A research team from Columbia Engineering and the Irving Institute for Cancer Dynamics made a significant breakthrough in cancer immunotherapy. The team discovered a unique population of immune cells that is critical for the successful treatment of acute myeloid leukemia (AML). The investigation was conducted in partnership with the Dana Farber Cancer Institute (DFCI).
AML, which affects about four out of 100,000 patients in the U.S. each year, according to the National Cancer Institute, is a type of cancer that attacks the bone marrow before moving to infect the blood. The current treatment plan involves targeted chemotherapy followed by a stem cell transplant. Unfortunately, up to 40% of these patients relapse and have a median survival of six months after transplant. At that stage, the only hope for remission is through immunotherapy.

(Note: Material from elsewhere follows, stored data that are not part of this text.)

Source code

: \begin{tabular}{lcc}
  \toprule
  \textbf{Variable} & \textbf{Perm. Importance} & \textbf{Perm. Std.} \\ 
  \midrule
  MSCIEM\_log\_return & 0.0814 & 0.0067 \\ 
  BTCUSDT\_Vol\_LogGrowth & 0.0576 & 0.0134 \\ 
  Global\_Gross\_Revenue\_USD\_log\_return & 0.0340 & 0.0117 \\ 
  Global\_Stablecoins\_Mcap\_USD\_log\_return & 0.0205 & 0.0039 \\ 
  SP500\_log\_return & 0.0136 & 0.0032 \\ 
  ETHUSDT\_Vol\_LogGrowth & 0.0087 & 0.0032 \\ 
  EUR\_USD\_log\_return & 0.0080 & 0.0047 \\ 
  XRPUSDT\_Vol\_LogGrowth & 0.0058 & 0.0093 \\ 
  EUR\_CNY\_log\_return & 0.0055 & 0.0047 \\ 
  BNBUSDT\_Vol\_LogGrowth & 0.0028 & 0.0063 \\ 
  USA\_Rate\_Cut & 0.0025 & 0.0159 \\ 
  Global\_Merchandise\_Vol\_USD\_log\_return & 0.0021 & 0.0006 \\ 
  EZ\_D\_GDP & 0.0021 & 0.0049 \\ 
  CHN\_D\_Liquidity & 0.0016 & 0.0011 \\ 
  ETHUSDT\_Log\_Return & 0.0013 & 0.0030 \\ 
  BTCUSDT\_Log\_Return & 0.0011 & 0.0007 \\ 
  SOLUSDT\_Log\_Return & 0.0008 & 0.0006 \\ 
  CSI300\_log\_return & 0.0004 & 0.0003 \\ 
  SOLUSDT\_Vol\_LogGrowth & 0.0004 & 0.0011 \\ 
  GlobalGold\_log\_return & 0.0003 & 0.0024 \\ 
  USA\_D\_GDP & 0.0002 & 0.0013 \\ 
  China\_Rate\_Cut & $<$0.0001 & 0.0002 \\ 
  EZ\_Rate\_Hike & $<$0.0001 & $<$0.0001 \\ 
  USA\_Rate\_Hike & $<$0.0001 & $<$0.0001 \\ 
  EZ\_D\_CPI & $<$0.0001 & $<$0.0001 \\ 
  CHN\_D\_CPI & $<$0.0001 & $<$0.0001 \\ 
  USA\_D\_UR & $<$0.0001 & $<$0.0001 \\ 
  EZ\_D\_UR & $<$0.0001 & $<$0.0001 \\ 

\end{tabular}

Role of immune cells in fighting cancer
Led by Elham Azizi, associate professor of biomedical engineering at Columbia University, the research revealed how coordinated immune networks in leukemia bone marrow microenvironments influence responses to cellular therapy, raising questions: why some patients benefit from immunotherapy. While others don’t? According to research conducted by Pfizer, the current treatment for AML, donor lymphocyte infusion (DLI), a therapy involving donor immune cells—has a 5-year survival rate of only 24 percent.
This new study finds that a unique population of T cells found in patients who respond to DLI may be important. These cells fight leukemia by enhancing the immune response. Additionally, studies show that patients with a healthier, more active and diverse immune environment in the bone marrow are better able to support these cells and their cancer-fighting abilities.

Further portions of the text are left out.